§ Directions: Your answer should consist of each line below that includes the word "economic".

(Stored records)
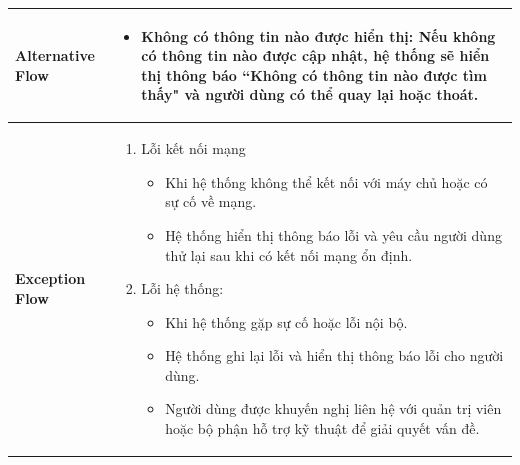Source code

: \begin{longtable}[H]{|l|p{}|}
        \hline
        
        \textbf{Alternative Flow} & \vspace{-0.75cm}  \begin{itemize}[leftmargin=4mm]
            \setlength\itemsep{0em}
            \item Không có thông tin nào được hiển thị: Nếu không có thông tin nào được cập nhật, hệ thống sẽ hiển thị thông báo ``Không có thông tin nào được tìm thấy" và người dùng có thể quay lại hoặc thoát.
        \end{itemize} \\
        
        \hline
        
        \textbf{Exception Flow} & \vspace{-0.75cm}  \begin{enumerate}[leftmargin=5.5mm]
            \setlength\itemsep{0em}
            \item Lỗi kết nối mạng
                \begin{itemize}
                    \setlength\itemsep{0em}
                    \item Khi hệ thống không thể kết nối với máy chủ hoặc có sự cố về mạng.
                    \item Hệ thống hiển thị thông báo lỗi và yêu cầu người dùng thử lại sau khi có kết nối mạng ổn định.
                \end{itemize}
            \item Lỗi hệ thống:
                \begin{itemize}
                    \setlength\itemsep{0em}
                    \item Khi hệ thống gặp sự cố hoặc lỗi nội bộ.
                    \item Hệ thống ghi lại lỗi và hiển thị thông báo lỗi cho người dùng.
                    \item Người dùng được khuyến nghị liên hệ với quản trị viên hoặc bộ phận hỗ trợ kỹ thuật để giải quyết vấn đề.
                \end{itemize}
        \end{enumerate}\\
        \hline
    \end{longtable}

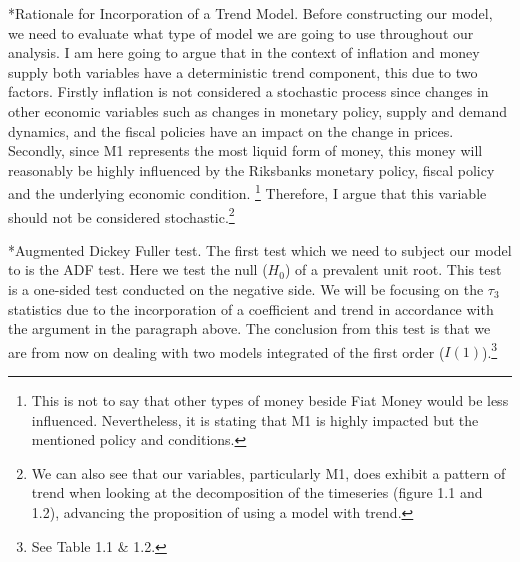 \documentclass{article}
\makeatletter
\renewcommand{\paragraph}{\@startsection{paragraph}{4}{\z@}{3.25ex \@plus 1ex \@minus .2ex}{-1em}{\color{mydarkblue}\normalfont\small\bfseries}}
\makeatother
\begin{document}
        \paragraph*{Rationale for Incorporation of a Trend Model.}
        Before constructing our model, we need to evaluate what type of model we are going 
        to use throughout our analysis. I am here going to argue that in the context of inflation and money 
        supply both variables have a deterministic trend component, this due to two factors. Firstly inflation
        is not considered a stochastic process since changes in other economic variables such as changes
        in monetary policy, supply and demand dynamics, and the fiscal policies have an impact on the change in 
        prices. Secondly, since M1 represents the most liquid form of money, this money will reasonably be 
        highly influenced by the Riksbanks monetary policy, fiscal policy and the underlying economic condition. 
        \footnote{This is not to say that other types of money beside Fiat Money would be less influenced. 
        Nevertheless, it is stating that M1 is highly impacted but the mentioned policy and conditions.}
        Therefore, I argue that this variable should not be considered stochastic.\footnote{We can also see
        that our variables, particularly M1, does exhibit a pattern of trend when looking at the decomposition
        of the timeseries (figure 1.1 and 1.2), advancing the proposition of using a model with trend.}

        \paragraph*{Augmented Dickey Fuller test.} The first test which we need to subject our model to 
        is the ADF test. Here we test the null ($H_0$) of a prevalent unit root. This test is a one-sided 
        test conducted on the negative side. We will be focusing on the $\tau_3$ statistics due to the
        incorporation of a coefficient and trend in accordance with the argument in the paragraph above.
        The conclusion from this test is that we are from now on dealing with two models integrated of the 
        first order ($I(1)$).\footnote{See Table 1.1 \& 1.2.}
        
\end{document}
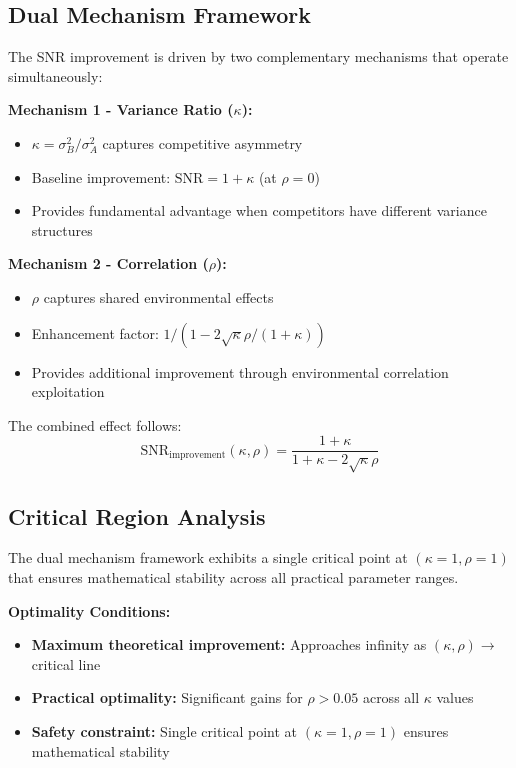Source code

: \subsection{Dual Mechanism Framework}

The SNR improvement is driven by two complementary mechanisms that operate simultaneously:

\textbf{Mechanism 1 - Variance Ratio ($\kappa$):}
\begin{itemize}
    \item $\kappa = \sigma_B^2/\sigma_A^2$ captures competitive asymmetry
    \item Baseline improvement: $\text{SNR} = 1 + \kappa$ (at $\rho = 0$)
    \item Provides fundamental advantage when competitors have different variance structures
\end{itemize}

\textbf{Mechanism 2 - Correlation ($\rho$):}
\begin{itemize}
    \item $\rho$ captures shared environmental effects
    \item Enhancement factor: $1/(1 - 2\sqrt{\kappa}\rho/(1+\kappa))$
    \item Provides additional improvement through environmental correlation exploitation
\end{itemize}

The combined effect follows:
\begin{equation}
\text{SNR}_{\text{improvement}}(\kappa, \rho) = \frac{1 + \kappa}{1 + \kappa - 2\sqrt{\kappa}\rho} \label{eq:dual_mechanism}
\end{equation}

\subsection{Critical Region Analysis}

The dual mechanism framework exhibits a single critical point at $(\kappa=1, \rho=1)$ that ensures mathematical stability across all practical parameter ranges.

\textbf{Optimality Conditions:}
\begin{itemize}
    \item \textbf{Maximum theoretical improvement:} Approaches infinity as $(\kappa,\rho) \rightarrow$ critical line
    \item \textbf{Practical optimality:} Significant gains for $\rho > 0.05$ across all $\kappa$ values
    \item \textbf{Safety constraint:} Single critical point at $(\kappa=1, \rho=1)$ ensures mathematical stability
\end{itemize}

§ Solution:
        is not considered a stochastic process since changes in other economic variables such as changes
        highly influenced by the Riksbanks monetary policy, fiscal policy and the underlying economic condition. 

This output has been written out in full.